The sins of the Architect are permanent sins.

To promote good work it is necessary to characterize bad work as bad.

Half-baked, imitative designs- fictitious semblances – pretentiously put forward in the name of a movement or a cause, particularly while novelty is the chief popular standard, endangers the cause, weaken the efficiency of genuine work, for the time being at least; lower the standard of artistic integrity permanently; demoralize all values artistically; until utter prostitution results. This prostitution has resulted in the new work partly, I have now to confess, as a by-product on an intimate, personal touch with the work, hitherto untried in the office of an American architect; and partly, too, perhaps, as one result of an ideal of individuality in architecture, administered in doses too strong, too soon, for architectural babes and sucklings; but chiefly, I believe, owing to almost total lack of any standard of artist integrity among architects, as a class, in this region at least. Of ethics we hard something occasionally, but only in regard to the relation of architects to each other when a client is in question – never in relation to sources of inspiration, the finer material the architect uses in shaping the thing he gives to his client. Ethics that promote integrity in this respect are as yet unformed and the young man in architecture is adrift in the most vitally important of his experiences, he cannot know where he stands in the absence of any well-defined principles on the part of hos confreres or his elders.

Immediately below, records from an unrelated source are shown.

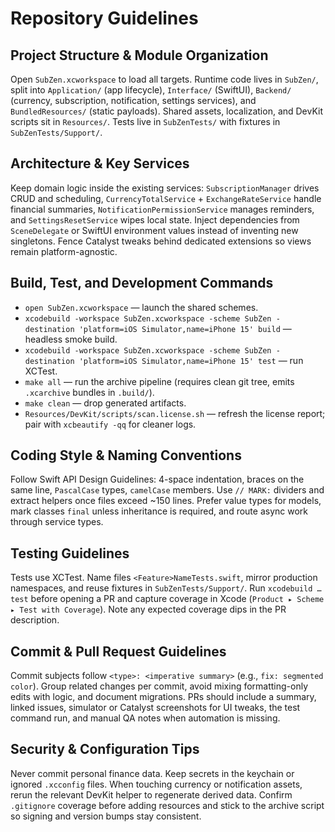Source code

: # Repository Guidelines

## Project Structure & Module Organization
Open `SubZen.xcworkspace` to load all targets. Runtime code lives in `SubZen/`, split into `Application/` (app lifecycle), `Interface/` (SwiftUI), `Backend/` (currency, subscription, notification, settings services), and `BundledResources/` (static payloads). Shared assets, localization, and DevKit scripts sit in `Resources/`. Tests live in `SubZenTests/` with fixtures in `SubZenTests/Support/`.

## Architecture & Key Services
Keep domain logic inside the existing services: `SubscriptionManager` drives CRUD and scheduling, `CurrencyTotalService` + `ExchangeRateService` handle financial summaries, `NotificationPermissionService` manages reminders, and `SettingsResetService` wipes local state. Inject dependencies from `SceneDelegate` or SwiftUI environment values instead of inventing new singletons. Fence Catalyst tweaks behind dedicated extensions so views remain platform-agnostic.

## Build, Test, and Development Commands
- `open SubZen.xcworkspace` — launch the shared schemes.
- `xcodebuild -workspace SubZen.xcworkspace -scheme SubZen -destination 'platform=iOS Simulator,name=iPhone 15' build` — headless smoke build.
- `xcodebuild -workspace SubZen.xcworkspace -scheme SubZen -destination 'platform=iOS Simulator,name=iPhone 15' test` — run XCTest.
- `make all` — run the archive pipeline (requires clean git tree, emits `.xcarchive` bundles in `.build/`).
- `make clean` — drop generated artifacts.
- `Resources/DevKit/scripts/scan.license.sh` — refresh the license report; pair with `xcbeautify -qq` for cleaner logs.

## Coding Style & Naming Conventions
Follow Swift API Design Guidelines: 4-space indentation, braces on the same line, `PascalCase` types, `camelCase` members. Use `// MARK:` dividers and extract helpers once files exceed ~150 lines. Prefer value types for models, mark classes `final` unless inheritance is required, and route async work through service types.

## Testing Guidelines
Tests use XCTest. Name files `<Feature>NameTests.swift`, mirror production namespaces, and reuse fixtures in `SubZenTests/Support/`. Run `xcodebuild … test` before opening a PR and capture coverage in Xcode (`Product ▸ Scheme ▸ Test with Coverage`). Note any expected coverage dips in the PR description.

## Commit & Pull Request Guidelines
Commit subjects follow `<type>: <imperative summary>` (e.g., `fix: segmented color`). Group related changes per commit, avoid mixing formatting-only edits with logic, and document migrations. PRs should include a summary, linked issues, simulator or Catalyst screenshots for UI tweaks, the test command run, and manual QA notes when automation is missing.

## Security & Configuration Tips
Never commit personal finance data. Keep secrets in the keychain or ignored `.xcconfig` files. When touching currency or notification assets, rerun the relevant DevKit helper to regenerate derived data. Confirm `.gitignore` coverage before adding resources and stick to the archive script so signing and version bumps stay consistent.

If I had a right to project myself in the direction of and organic architecture twenty-one years ago, it entailed the right to my work and, so far as I am able, the right to defend my aim. Also – yet not so clearly – I am bound to do what I can to save the public from untoward effects that follow in the wake of my own break with traditions. I deliberately chose to break with traditions in order to be more true to Tradition than current conventions and ideals in architecture would permit. The more vital course is usually the rougher one and lies through conventions oftentimes settled into laws that must be broken, with consequent liberation of other forces that cannot stand freedom. So a break of this nature is a thing dangerous, nevertheless indispensable, to society. Society recognizes the danger and makes the break usually fatal to the man who makes it. It should not be made without reckoning the danger and sacrifice, without ability to stand severe punishment, nor without sincere faith that the end will justify the means; nor do believe it can be effectively made without all these. But who can reckon with the folly bred by temporal success in a country that has as yet no artistic standards, no other god so potent at that same Success? For every thousand men nature enables to stand adversity, she, perhaps, makes one man capable of surviving success. An unenlightened public is at its mercy always – the “success” of the one thousand as well as of the one in a thousand; were it not for the resistance of honest enmity. Society, nature herself even, would soon cycle madly to disaster. So reaction is essential to progress, and enemies as valuable an asset in any forward movement as friends, provided only they be honest; if intelligent as well as honest, they are invaluable. Some time ago this work reached the stage where it sorely needed honest enemies if it was to survive. It has had some honest enemies whose honest fears were expressed in the prophetic letters I have mentioned.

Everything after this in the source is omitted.